→ **What you are asked to do**
Among these entries, how many lines have the string "Suporte" in them? Only the number is needed.

[Stored data entries]
========
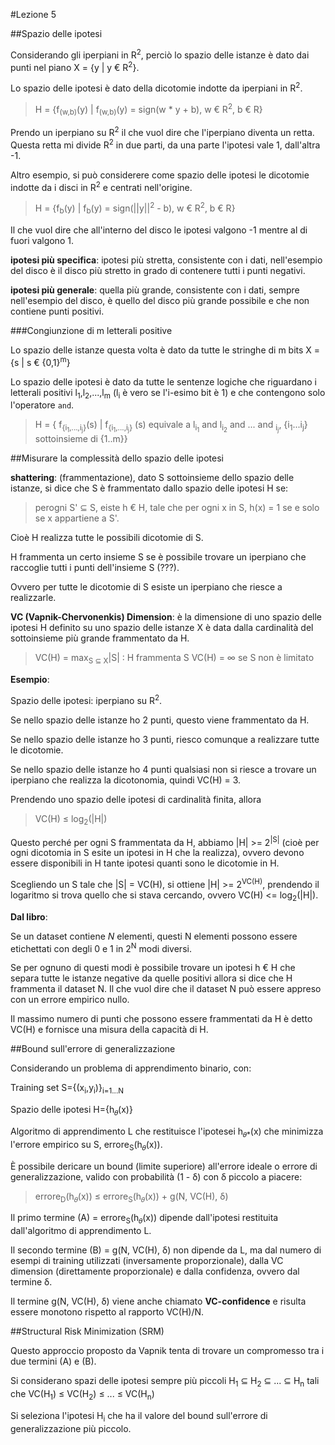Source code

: #Lezione 5

##Spazio delle ipotesi

Considerando gli iperpiani in R<sup>2</sup>, perciò lo spazio delle istanze è dato dai punti nel piano X = {y | y € R<sup>2</sup>}.

Lo spazio delle ipotesi è dato della dicotomie indotte da iperpiani in R<sup>2</sup>.

> H = {f<sub>(w,b)</sub>(y) | f<sub>(w,b)</sub>(y) = sign(w * y + b), w € R<sup>2</sup>, b € R}

Prendo un iperpiano su R<sup>2</sup> il che vuol dire che l'iperpiano diventa un retta. Questa retta mi divide R<sup>2</sup> in due parti, da una parte l'ipotesi vale 1, dall'altra -1.

Altro esempio, si può considerere come spazio delle ipotesi le dicotomie indotte da i disci in R<sup>2</sup> e centrati nell'origine.

> H = {f<sub>b</sub>(y) | f<sub>b</sub>(y) = sign(||y||<sup>2</sup> - b), w € R<sup>2</sup>, b € R}

Il che vuol dire che all'interno del disco le ipotesi valgono -1 mentre al di fuori valgono 1.

**ipotesi più specifica**: ipotesi più stretta, consistente con i dati, nell'esempio del disco è il disco più stretto in grado di contenere tutti i punti negativi.

**ipotesi più generale**: quella più grande, consistente con i dati, sempre nell'esempio del disco, è quello del disco più grande possibile e che non contiene punti positivi.

###Congiunzione di m letterali positive

Lo spazio delle istanze questa volta è dato da tutte le stringhe di m bits X = {s | s € {0,1}<sup>m</sup>}

Lo spazio delle ipotesi è dato da tutte le sentenze logiche che riguardano i letterali positivi l<sub>1</sub>,l<sub>2</sub>,...,l<sub>m</sub> (l<sub>i</sub> è vero se l'i-esimo bit è 1) e che contengono solo l'operatore `and`.

> H = { f<sub>{i<sub>1</sub>,...,i<sub>j</sub>}</sub>(s) | f<sub>{i<sub>1</sub>,...,i<sub>j</sub>}</sub> (s) equivale a l<sub>i<sub>1</sub></sub> and l<sub>i<sub>2</sub></sub> and ... and <sub>i<sub>j</sub></sub>, {i<sub>1</sub>...i<sub>j</sub>} sottoinsieme di {1..m}}

##Misurare la complessità dello spazio delle ipotesi

**shattering**: (frammentazione), dato S sottoinsieme dello spazio delle istanze, si dice che S è frammentato dallo spazio delle ipotesi H se:

> perogni S' ⊆ S, eiste h € H, tale che per ogni x in S, h(x) = 1 se e solo se x appartiene a S'.

Cioè H realizza tutte le possibili dicotomie di S.

H frammenta un certo insieme S se è possibile trovare un iperpiano che raccoglie tutti i punti dell'insieme S (???).

Ovvero per tutte le dicotomie di S esiste un iperpiano che riesce a realizzarle.

**VC (Vapnik-Chervonenkis) Dimension**: è la dimensione di uno spazio delle ipotesi H definito su uno spazio delle istanze X è data dalla cardinalità del sottoinsieme più grande frammentato da H.

> VC(H) = max<sub>S ⊆ X</sub>|S| : H frammenta S
> VC(H) = ∞ se S non è limitato

**Esempio**:

Spazio delle ipotesi: iperpiano su R<sup>2</sup>.

Se nello spazio delle istanze ho 2 punti, questo viene frammentato da H.

Se nello spazio delle istanze ho 3 punti, riesco comunque a realizzare tutte le dicotomie.

Se nello spazio delle istanze ho 4 punti qualsiasi non si riesce a trovare un iperpiano che realizza la dicotonomia, quindi VC(H) = 3.

Prendendo uno spazio delle ipotesi di cardinalità finita, allora

> VC(H) ≤ log<sub>2</sub>(|H|)

Questo perché per ogni S frammentata da H, abbiamo |H| >= 2<sup>|S|</sup> (cioè per ogni dicotomia in S esite un ipotesi in H che la realizza), ovvero devono essere disponibili in H tante ipotesi quanti sono le dicotomie in H.

Scegliendo un S tale che |S| = VC(H), si ottiene |H| >= 2<sup>VC(H)</sup>, prendendo il logaritmo si trova quello che si stava cercando, ovvero VC(H) <= log<sub>2</sub>(|H|).

**Dal libro**:

Se un dataset contiene *N* elementi, questi N elementi possono essere etichettati con degli 0 e 1 in 2<sup>N</sup> modi diversi.

Se per ognuno di questi modi è possibile trovare un ipotesi h € H che separa tutte le istanze negative da quelle positivi allora si dice che H frammenta il dataset N. Il che vuol dire che il dataset N può essere appreso con un errore empirico nullo.

Il massimo numero di punti che possono essere frammentati da H è detto VC(H) e fornisce una misura della capacità di H.



##Bound sull'errore di generalizzazione

Considerando un problema di apprendimento binario, con: 

Training set S={(x<sub>i</sub>,y<sub>i</sub>)}<sub>i=1...N</sub>

Spazio delle ipotesi H={h<sub>𝜃</sub>(x)}

Algoritmo di apprendimento L che restituisce l'ipotesei h<sub>𝜃*</sub>(x) che minimizza l'errore empirico su S, errore<sub>S</sub>(h<sub>𝜃</sub>(x)).

È possibile dericare un bound (limite superiore) all'errore ideale o errore di generalizzazione, valido con probabilità (1 - δ) con δ piccolo a piacere:

> errore<sub>D</sub>(h<sub>𝜃</sub>(x)) ≤ errore<sub>S</sub>(h<sub>𝜃</sub>(x)) + g(N, VC(H), δ)

Il primo termine (A) = errore<sub>S</sub>(h<sub>𝜃</sub>(x)) dipende dall'ipotesi restituita dall'algoritmo di apprendimento L.

Il secondo termine (B) = g(N, VC(H), δ) non dipende da L, ma dal numero di esempi di training utilizzati (inversamente proporzionale), dalla VC dimension (direttamente proporzionale) e dalla confidenza, ovvero dal termine δ.

Il termine g(N, VC(H), δ) viene anche chiamato **VC-confidence** e risulta essere monotono rispetto al rapporto VC(H)/N.

##Structural Risk Minimization (SRM)

Questo approccio proposto da Vapnik tenta di trovare un compromesso tra i due termini (A) e (B).

Si considerano spazi delle ipotesi sempre più piccoli H<sub>1</sub> ⊆ H<sub>2</sub> ⊆ ... ⊆ H<sub>n</sub> tali che VC(H<sub>1</sub>) ≤ VC(H<sub>2</sub>) ≤ ... ≤ VC(H<sub>n</sub>)

Si seleziona l'ipotesi H<sub>i</sub> che ha il valore del bound sull'errore di generalizzazione più piccolo.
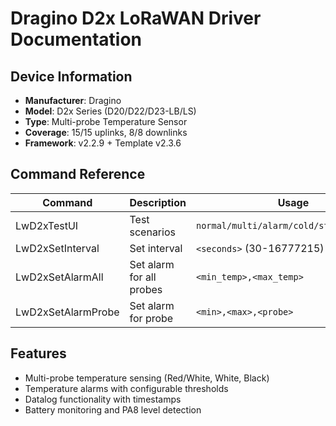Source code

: # Dragino D2x LoRaWAN Driver Documentation

## Device Information
- **Manufacturer**: Dragino
- **Model**: D2x Series (D20/D22/D23-LB/LS)
- **Type**: Multi-probe Temperature Sensor
- **Coverage**: 15/15 uplinks, 8/8 downlinks
- **Framework**: v2.2.9 + Template v2.3.6

## Command Reference
| Command | Description | Usage |
|---------|-------------|-------|
| LwD2xTestUI<slot> | Test scenarios | `normal/multi/alarm/cold/status/datalog` |
| LwD2xSetInterval<slot> | Set interval | `<seconds>` (30-16777215) |
| LwD2xSetAlarmAll<slot> | Set alarm for all probes | `<min_temp>,<max_temp>` |
| LwD2xSetAlarmProbe<slot> | Set alarm for probe | `<min>,<max>,<probe>` |

## Features
- Multi-probe temperature sensing (Red/White, White, Black)
- Temperature alarms with configurable thresholds
- Datalog functionality with timestamps
- Battery monitoring and PA8 level detection
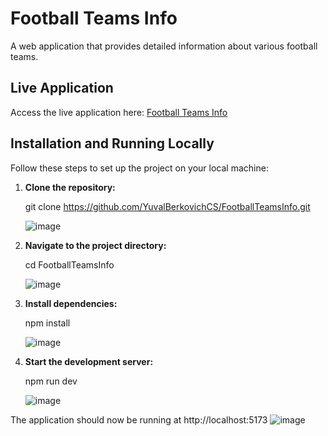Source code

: # Football Teams Info

A web application that provides detailed information about various football teams.

## Live Application

Access the live application here: [Football Teams Info](https://yuvalberkovichcs.github.io/FootballTeamsInfo/)

## Installation and Running Locally

Follow these steps to set up the project on your local machine:

1. **Clone the repository:**

   git clone https://github.com/YuvalBerkovichCS/FootballTeamsInfo.git

     ![image](https://github.com/user-attachments/assets/28cd9a5d-5a9e-4fbe-9112-09c569100790)

2. **Navigate to the project directory:**

   cd FootballTeamsInfo

      ![image](https://github.com/user-attachments/assets/1d15d6f8-563a-4a2e-8d27-7f00e1c64941)

3. **Install dependencies:**

     npm install

      ![image](https://github.com/user-attachments/assets/c1926e34-8b56-4dbf-84b4-9c6bd3612f4e)
  
4. **Start the development server:**

     npm run dev

      ![image](https://github.com/user-attachments/assets/917b2812-b45c-480d-8356-854fdefe8a9e)

The application should now be running at http://localhost:5173
![image](https://github.com/user-attachments/assets/e0c4a1c3-9610-422c-bcac-fc6486f5a067)
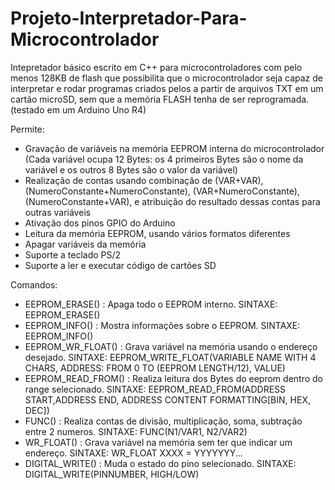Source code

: # Projeto-Interpretador-Para-Microcontrolador
Intepretador básico escrito em C++ para microcontroladores com pelo menos 128KB de flash que possibilita que o microcontrolador seja capaz de interpretar e rodar programas criados pelos a partir de arquivos TXT em um cartão microSD, sem que a memória FLASH tenha de ser reprogramada.
(testado em um Arduino Uno R4)

Permite:
- Gravação de variáveis na memória EEPROM interna do microcontrolador (Cada variável ocupa 12 Bytes: os 4 primeiros Bytes são o nome da variável e os outros 8 Bytes são o valor da variável)
- Realização de contas usando combinação de (VAR+VAR), (NumeroConstante+NumeroConstante), (VAR+NumeroConstante), (NumeroConstante+VAR), e atribuição do resultado dessas contas para outras variáveis
- Ativação dos pinos GPIO do Arduino
- Leitura da memória EEPROM, usando vários formatos diferentes
- Apagar variáveis da memória
- Suporte a teclado PS/2
- Suporte a ler e executar código de cartões SD


Comandos:
- EEPROM_ERASE()       : Apaga todo o EEPROM interno. SINTAXE: EEPROM_ERASE() 
- EEPROM_INFO()        : Mostra informações sobre o EEPROM. SINTAXE: EEPROM_INFO()
- EEPROM_WR_FLOAT()    : Grava variável na memória usando o endereço desejado. SINTAXE: EEPROM_WRITE_FLOAT(VARIABLE NAME WITH 4 CHARS, ADDRESS: FROM 0 TO (EEPROM LENGTH/12), VALUE)
- EEPROM_READ_FROM()   : Realiza leitura dos Bytes do eeprom dentro do range selecionado. SINTAXE: EEPROM_READ_FROM(ADDRESS START,ADDRESS END, ADDRESS CONTENT FORMATTING[BIN, HEX, DEC])
- FUNC()               : Realiza contas de divisão, multiplicação, soma, subtração entre 2 numeros. SINTAXE: FUNC(N1/VAR1, N2/VAR2)
- WR_FLOAT()           : Grava variável na memória sem ter que indicar um endereço. SINTAXE: WR_FLOAT XXXX = YYYYYYY... 
- DIGITAL_WRITE()      : Muda o estado do pino selecionado. SINTAXE: DIGITAL_WRITE(PINNUMBER, HIGH/LOW)
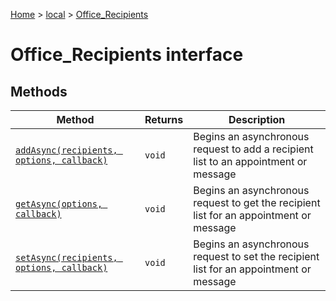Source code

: [Home](./index) &gt; [local](local.md) &gt; [Office\_Recipients](local.office_recipients.md)

# Office\_Recipients interface

## Methods

|  Method | Returns | Description |
|  --- | --- | --- |
|  [`addAsync(recipients, options, callback)`](local.office_recipients.addasync.md) | `void` | Begins an asynchronous request to add a recipient list to an appointment or message |
|  [`getAsync(options, callback)`](local.office_recipients.getasync.md) | `void` | Begins an asynchronous request to get the recipient list for an appointment or message |
|  [`setAsync(recipients, options, callback)`](local.office_recipients.setasync.md) | `void` | Begins an asynchronous request to set the recipient list for an appointment or message |

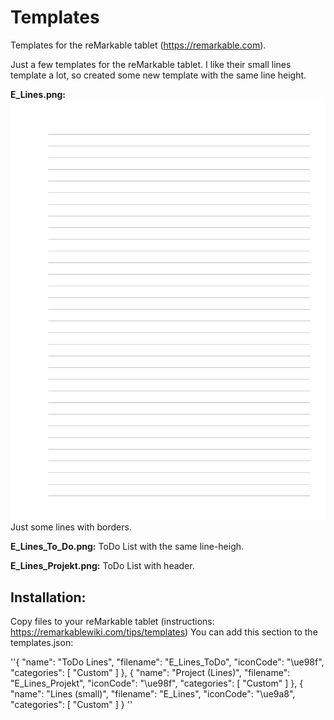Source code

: # Templates
Templates for the reMarkable tablet (https://remarkable.com).

Just a few templates for the reMarkable tablet. I like their small lines template a lot, so created some new template with the same line height.

**E_Lines.png:**
![E_Lines.png](E_Lines.png)
Just some lines with borders. 

**E_Lines_To_Do.png:**
ToDo List with the same line-heigh.

**E_Lines_Projekt.png:**
ToDo List with header.

## Installation:
Copy files to your reMarkable tablet (instructions: https://remarkablewiki.com/tips/templates)
You can add this section to the templates.json:

''{
      "name": "ToDo Lines",
      "filename": "E_Lines_ToDo",
      "iconCode": "\ue98f",
      "categories": [
        "Custom"
      ]
    },
	{
      "name": "Project (Lines)",
      "filename": "E_Lines_Projekt",
      "iconCode": "\ue98f",
      "categories": [
        "Custom"
      ]
    },
    {
      "name": "Lines (small)",
      "filename": "E_Lines",
      "iconCode": "\ue9a8",
      "categories": [
        "Custom"
      ]
 }
 ''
========
→ **Solution for this problem**
2